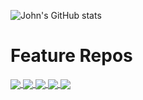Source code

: <!-- ![](imgs/csharp-banner.gif) -->

![John's GitHub stats](https://github-readme-stats-johndward01.vercel.app/api?username=johndward01&count_private=true&show_icons=true&theme=react)
<!-- 📺 Create a nice pie chart with the user's programming languages from their GitHub profile. https://github.com/IonicaBizau/github-profile-languages -->

# Feature Repos

<a href="https://github.com/johndward01/ASP.NET-Core-MVC-Identity.NET6">
  <img align="center" src="https://github-readme-stats-johndward01.vercel.app/api/pin/?username=johndward01&repo=ASP.NET-Core-MVC-Identity.NET6&title_color=33b9ed&icon_color=f9f9f9&text_color=9f9f9f&bg_color=151515&border_color=33b9ed" />
</a>
<a href="https://github.com/johndward01/ASP.NET-Core-MVC-Identity-Demo">
  <img align="center" src="https://github-readme-stats-johndward01.vercel.app/api/pin/?username=johndward01&repo=ASP.NET-Core-MVC-Identity-Demo&title_color=33b9ed&icon_color=f9f9f9&text_color=9f9f9f&bg_color=151515&border_color=33b9ed" />
</a>
<a href="https://github.com/johndward01/BlazorBestBuyDemoApp">
  <img align="center" src="https://github-readme-stats-johndward01.vercel.app/api/pin/?username=johndward01&repo=BlazorBestBuyDemoApp&title_color=33b9ed&icon_color=f9f9f9&text_color=9f9f9f&bg_color=151515&border_color=33b9ed" />
</a>
<a href="https://github.com/johndward01/Mock-BestBuy-API">
  <img align="center" src="https://github-readme-stats-johndward01.vercel.app/api/pin/?username=johndward01&repo=Mock-BestBuy-API&title_color=33b9ed&icon_color=f9f9f9&text_color=9f9f9f&bg_color=151515&border_color=33b9ed" />
</a>
<a href="https://github.com/johndward01/Minimal-API_Demo">
  <img align="center" src="https://github-readme-stats-johndward01.vercel.app/api/pin/?username=johndward01&repo=Minimal-API_Demo&title_color=33b9ed&icon_color=f9f9f9&text_color=9f9f9f&bg_color=151515&border_color=33b9ed" />
</a>

<br>

<!-- # 👩‍💻 Languages -->

<!-- ![GitHub Top Languages Pie Chart](imgs/github_languages_pie_chart.png) -->

<!-- ![coding_activity](imgs/CodingActivity.png) -->

<!-- > <a href="https://wakatime.com/share/@f2a5d814-56e7-442d-bb33-33dee80e7ab5/bd66f914-ee23-42df-9531-b2d9afc7dee5.svg">Coding Activity Over Last 7 Days</a> -->

<!-- 
<img src="https://img.shields.io/badge/json-5E5C5C?style=for-the-badge&logo=json&logoColor=white" /> <img src="https://img.shields.io/badge/Markdown-000000?style=for-the-badge&logo=markdown&logoColor=white" /> <img src="https://img.shields.io/badge/SQL-MySQL-00308F?style=for-the-badge&logo=SQL&logoColor=white" />  

 
 # 👩‍💻 IDE

| <img src="https://img.shields.io/badge/Visual_Studio_Code-0078D4?style=for-the-badge&logo=visual%20studio%20code&logoColor=white" />  | <img src="https://img.shields.io/badge/Visual_Studio-5C2D91?style=for-the-badge&logo=visual%20studio&logoColor=white" />  | <img src="https://img.shields.io/badge/PyCharm-000000.svg?&style=for-the-badge&logo=PyCharm&logoColor=white" />  |  <img src="https://img.shields.io/badge/Notepad++-90E59A.svg?style=for-the-badge&logo=notepad%2B%2B&logoColor=black" /> | <img src="https://img.shields.io/badge/API-Postman-orange?style=for-the-badge&logo=Postman" /> 
|---|---|---|---|---|

# 📇 Contact Me

|  📱 Contact  |  🤜🤛 Group  |  👨👩 Social  |
|---|---|---|
|   |   |  <img src="https://img.shields.io/badge/LinkedIn-0077B5?style=for-the-badge&logo=linkedin&logoColor=white" /> |
|  <img src="https://img.shields.io/badge/Gmail-D14836?style=for-the-badge&logo=gmail&logoColor=white" />  |  <img src="https://img.shields.io/badge/Discord-7289DA?style=for-the-badge&logo=discord&logoColor=white" />  | <img src="https://img.shields.io/badge/GitHub-100000?style=for-the-badge&logo=github&logoColor=white" />   |
| <img src="https://img.shields.io/badge/ProtonMail-8B89CC?style=for-the-badge&logo=protonmail&logoColor=white" />   | <img src="https://img.shields.io/badge/Zoom-2D8CFF?style=for-the-badge&logo=zoom&logoColor=white" />  | <img src="https://img.shields.io/badge/Stack_Overflow-FE7A16?style=for-the-badge&logo=stack-overflow&logoColor=white" />  |

<br>

-->

<br>

<!-- ![](https://komarev.com/ghpvc/?username=johndward01&style=for-the-badge) -->

<!-- ###  [🔝](#) -->
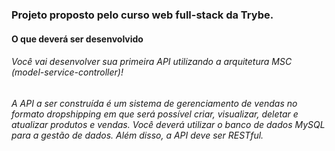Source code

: ### Projeto proposto pelo curso web full-stack da Trybe.

#### O que deverá ser desenvolvido
###### Você vai desenvolver sua primeira API utilizando a arquitetura MSC (model-service-controller)!

###### A API a ser construída é um sistema de gerenciamento de vendas no formato dropshipping em que será possível criar, visualizar, deletar e atualizar produtos e vendas. Você deverá utilizar o banco de dados MySQL para a gestão de dados. Além disso, a API deve ser RESTful.
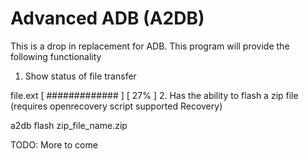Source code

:Advanced ADB (A2DB)
====

This is a drop in replacement for ADB. This program will provide the following functionality

1. Show status of file transfer

  file.ext [ #############               ] [ 27% ]
2. Has the ability to flash a zip file (requires openrecovery script supported Recovery)

  a2db flash zip_file_name.zip


TODO: More to come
※ ※ ※
TASK ITEM: An answer is complete only when it holds every line above containing the string "Core".

FINISHED EXERCISE:
<a href="https://github.com/johndward01/ASP.NET-Core-MVC-Identity.NET6">
  <img align="center" src="https://github-readme-stats-johndward01.vercel.app/api/pin/?username=johndward01&repo=ASP.NET-Core-MVC-Identity.NET6&title_color=33b9ed&icon_color=f9f9f9&text_color=9f9f9f&bg_color=151515&border_color=33b9ed" />
<a href="https://github.com/johndward01/ASP.NET-Core-MVC-Identity-Demo">
  <img align="center" src="https://github-readme-stats-johndward01.vercel.app/api/pin/?username=johndward01&repo=ASP.NET-Core-MVC-Identity-Demo&title_color=33b9ed&icon_color=f9f9f9&text_color=9f9f9f&bg_color=151515&border_color=33b9ed" />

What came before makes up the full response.